Coulson G, Cripps JK, Wilson ME - Animals (Basel) (2014)

Bottom Line: Vehicles were the major (47%) cause of mortality of tagged adults.Road-kills were concentrated (74%) in autumn and winter, and were heavily male biased: half of all tagged males died on roads compared with only 20% of tagged females.We predict that this novel and potent mortality factor will have profound, long-term impacts on the demography and behavior of the urban kangaroo population at Anglesea.
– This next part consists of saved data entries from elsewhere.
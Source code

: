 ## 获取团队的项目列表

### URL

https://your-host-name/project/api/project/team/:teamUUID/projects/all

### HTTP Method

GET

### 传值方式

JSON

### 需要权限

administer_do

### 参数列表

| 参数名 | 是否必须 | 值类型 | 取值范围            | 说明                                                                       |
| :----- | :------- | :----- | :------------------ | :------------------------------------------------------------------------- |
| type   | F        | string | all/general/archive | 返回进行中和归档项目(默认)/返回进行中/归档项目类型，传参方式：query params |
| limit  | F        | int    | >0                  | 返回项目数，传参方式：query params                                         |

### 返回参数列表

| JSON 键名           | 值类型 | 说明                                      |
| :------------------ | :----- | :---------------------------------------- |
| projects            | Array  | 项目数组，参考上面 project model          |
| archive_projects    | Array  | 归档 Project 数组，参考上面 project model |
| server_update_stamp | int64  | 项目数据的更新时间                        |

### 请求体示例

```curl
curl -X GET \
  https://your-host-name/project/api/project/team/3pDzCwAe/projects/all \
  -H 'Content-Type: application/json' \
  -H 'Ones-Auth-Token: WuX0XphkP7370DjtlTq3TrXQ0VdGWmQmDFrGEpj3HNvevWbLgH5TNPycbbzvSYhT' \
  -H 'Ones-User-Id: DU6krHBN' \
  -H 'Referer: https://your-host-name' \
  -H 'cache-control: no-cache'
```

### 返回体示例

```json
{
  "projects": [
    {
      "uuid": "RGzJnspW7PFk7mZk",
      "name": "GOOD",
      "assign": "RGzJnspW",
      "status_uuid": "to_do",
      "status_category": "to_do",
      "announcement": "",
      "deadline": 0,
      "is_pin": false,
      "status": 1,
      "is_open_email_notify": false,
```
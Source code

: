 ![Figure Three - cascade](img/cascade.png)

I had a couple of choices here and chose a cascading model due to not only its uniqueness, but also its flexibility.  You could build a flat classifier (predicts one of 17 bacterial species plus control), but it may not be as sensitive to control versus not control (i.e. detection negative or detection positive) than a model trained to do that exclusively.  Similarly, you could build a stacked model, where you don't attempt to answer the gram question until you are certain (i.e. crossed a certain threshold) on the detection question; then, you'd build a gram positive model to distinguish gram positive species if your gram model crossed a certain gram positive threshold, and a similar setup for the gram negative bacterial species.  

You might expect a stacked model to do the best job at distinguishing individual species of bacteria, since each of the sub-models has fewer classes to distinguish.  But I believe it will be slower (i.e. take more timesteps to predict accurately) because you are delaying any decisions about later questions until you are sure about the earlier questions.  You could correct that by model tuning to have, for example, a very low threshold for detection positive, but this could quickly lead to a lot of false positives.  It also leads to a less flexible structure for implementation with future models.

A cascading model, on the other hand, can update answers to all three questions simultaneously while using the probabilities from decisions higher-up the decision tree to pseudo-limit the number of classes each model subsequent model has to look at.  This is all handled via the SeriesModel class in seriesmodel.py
View Article: PubMed Central - PubMed

Affiliation: Department of Zoology, The University of Melbourne, Parkville, VIC 3010, Australia. gcoulson@unimelb.edu.au.

ABSTRACT
Most urban mammals are small. However, one of the largest marsupials, the Eastern Grey Kangaroo Macropus giganteus, occurs in some urban areas. In 2007, we embarked on a longitudinal study of this species in the seaside town of Anglesea in southern Victoria, Australia. We have captured and tagged 360 individuals to date, fitting each adult with a collar displaying its name. We have monitored survival, reproduction and movements by resighting, recapture and radio-tracking, augmented by citizen science reports of collared individuals. Kangaroos occurred throughout the town, but the golf course formed the nucleus of this urban population. The course supported a high density of kangaroos (2-5/ha), and approximately half of them were tagged. Total counts of kangaroos on the golf course were highest in summer, at the peak of the mating season, and lowest in winter, when many males but not females left the course. Almost all tagged adult females were sedentary, using only part of the golf course and adjacent native vegetation and residential blocks. In contrast, during the non-mating season (autumn and winter), many tagged adult males ranged widely across the town in a mix of native vegetation remnants, recreation reserves, vacant blocks, commercial properties and residential gardens. Annual fecundity of tagged females was generally high (≥70%), but survival of tagged juveniles was low (54%). We could not determine the cause of death of most juveniles. Vehicles were the major (47%) cause of mortality of tagged adults. Road-kills were concentrated (74%) in autumn and winter, and were heavily male biased: half of all tagged males died on roads compared with only 20% of tagged females. We predict that this novel and potent mortality factor will have profound, long-term impacts on the demography and behavior of the urban kangaroo population at Anglesea.

No MeSH data available.


Related in: MedlinePlus

Aerial photograph of the Anglesea Golf Club, Victoria, Australia, showing the layout of the 18-hole course and the contrast between open foraging areas and vegetated shelter for Eastern Grey Kangaroos Macropus giganteus.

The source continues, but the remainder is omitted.